I waited to discover brilliance undressed,
instead found you empty underneath.
Alas we reached this point I’ve anticipated,
And while I prepared myself for the gloomy descent,
There is still a bitter sting,
but I won’t cry,
An outside perception clouds my head, I delude myself,
What a harsh reality I awake to find,
No matter what you feel one moment,
It never transfers onto the next,
I wouldn’t take back what’s progressed,
I wish I could bind my hands to keep them from finding you,
All your limits and boundaries are invisible wires I trip upon,
I just want this to be over,
To feel I’ve had my fix of you,
More than enough and never want it again,
I’ve got this image in my mind that I can’t shake,
A merciless body,
Laying beside me at night,
It’s no comfort to me now,
Only a reminder that I can’t quit,
I’ll write your life the way I watched you live it,
Repressed, masking sensitivities with conceit,
It made me sick in need,
What’s wrong with me to fall for such lamented charm.

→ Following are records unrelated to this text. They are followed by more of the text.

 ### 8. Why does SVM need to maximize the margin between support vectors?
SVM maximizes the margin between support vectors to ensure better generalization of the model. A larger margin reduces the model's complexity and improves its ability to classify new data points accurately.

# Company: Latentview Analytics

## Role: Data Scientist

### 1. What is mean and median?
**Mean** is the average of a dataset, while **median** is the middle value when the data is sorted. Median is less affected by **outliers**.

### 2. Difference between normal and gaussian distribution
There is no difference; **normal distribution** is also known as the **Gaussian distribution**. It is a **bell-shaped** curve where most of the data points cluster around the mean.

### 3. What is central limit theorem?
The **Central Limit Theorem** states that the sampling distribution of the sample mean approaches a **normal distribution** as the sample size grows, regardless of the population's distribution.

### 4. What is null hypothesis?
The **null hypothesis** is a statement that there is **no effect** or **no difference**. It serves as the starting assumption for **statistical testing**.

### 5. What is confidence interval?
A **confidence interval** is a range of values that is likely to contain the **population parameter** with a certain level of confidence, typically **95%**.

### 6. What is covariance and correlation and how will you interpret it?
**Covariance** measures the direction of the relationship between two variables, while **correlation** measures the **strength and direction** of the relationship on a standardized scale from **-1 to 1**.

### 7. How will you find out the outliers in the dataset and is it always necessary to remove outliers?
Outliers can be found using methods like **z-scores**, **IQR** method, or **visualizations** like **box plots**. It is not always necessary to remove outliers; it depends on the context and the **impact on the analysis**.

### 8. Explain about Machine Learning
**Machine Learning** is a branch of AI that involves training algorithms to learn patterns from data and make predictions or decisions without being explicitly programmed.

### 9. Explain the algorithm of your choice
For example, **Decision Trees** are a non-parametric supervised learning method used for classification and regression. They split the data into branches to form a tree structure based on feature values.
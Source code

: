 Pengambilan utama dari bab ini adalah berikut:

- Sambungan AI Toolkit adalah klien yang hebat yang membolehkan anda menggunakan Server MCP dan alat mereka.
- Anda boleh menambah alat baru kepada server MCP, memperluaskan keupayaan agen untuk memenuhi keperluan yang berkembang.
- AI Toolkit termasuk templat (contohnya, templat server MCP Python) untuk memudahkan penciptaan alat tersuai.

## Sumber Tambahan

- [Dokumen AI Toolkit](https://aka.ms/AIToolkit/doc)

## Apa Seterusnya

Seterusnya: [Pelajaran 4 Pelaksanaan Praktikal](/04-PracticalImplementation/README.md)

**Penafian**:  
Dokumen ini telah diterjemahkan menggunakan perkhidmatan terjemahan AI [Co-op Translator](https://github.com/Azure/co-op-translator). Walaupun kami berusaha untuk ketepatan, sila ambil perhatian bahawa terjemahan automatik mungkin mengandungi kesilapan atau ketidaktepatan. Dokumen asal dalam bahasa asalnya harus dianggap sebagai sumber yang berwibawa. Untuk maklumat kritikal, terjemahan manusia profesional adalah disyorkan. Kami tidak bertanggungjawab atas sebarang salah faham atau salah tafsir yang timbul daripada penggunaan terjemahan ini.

And yearn for it as soon as the memory of malice fades.
flashes of forbidden moments,
the ones we longed for,
a night that seemed too short,
but worth waiting for,
wished for again,
I know who you are now,
With a twisted vision of you in your head,
You can’t see the good,
The lines my fingers love to trace,
Loathing yourself doesn’t leave room for anyone else,
what we both don’t want, you won’t let me forget,
when I try to break the boundary,
is this a service? a way to spare me?

You can retreat all you want,
Shield yourself from me,
I could be armed and loaded,
Taking aim.
What do you fear the most?
The run of my emotions or asking of your own?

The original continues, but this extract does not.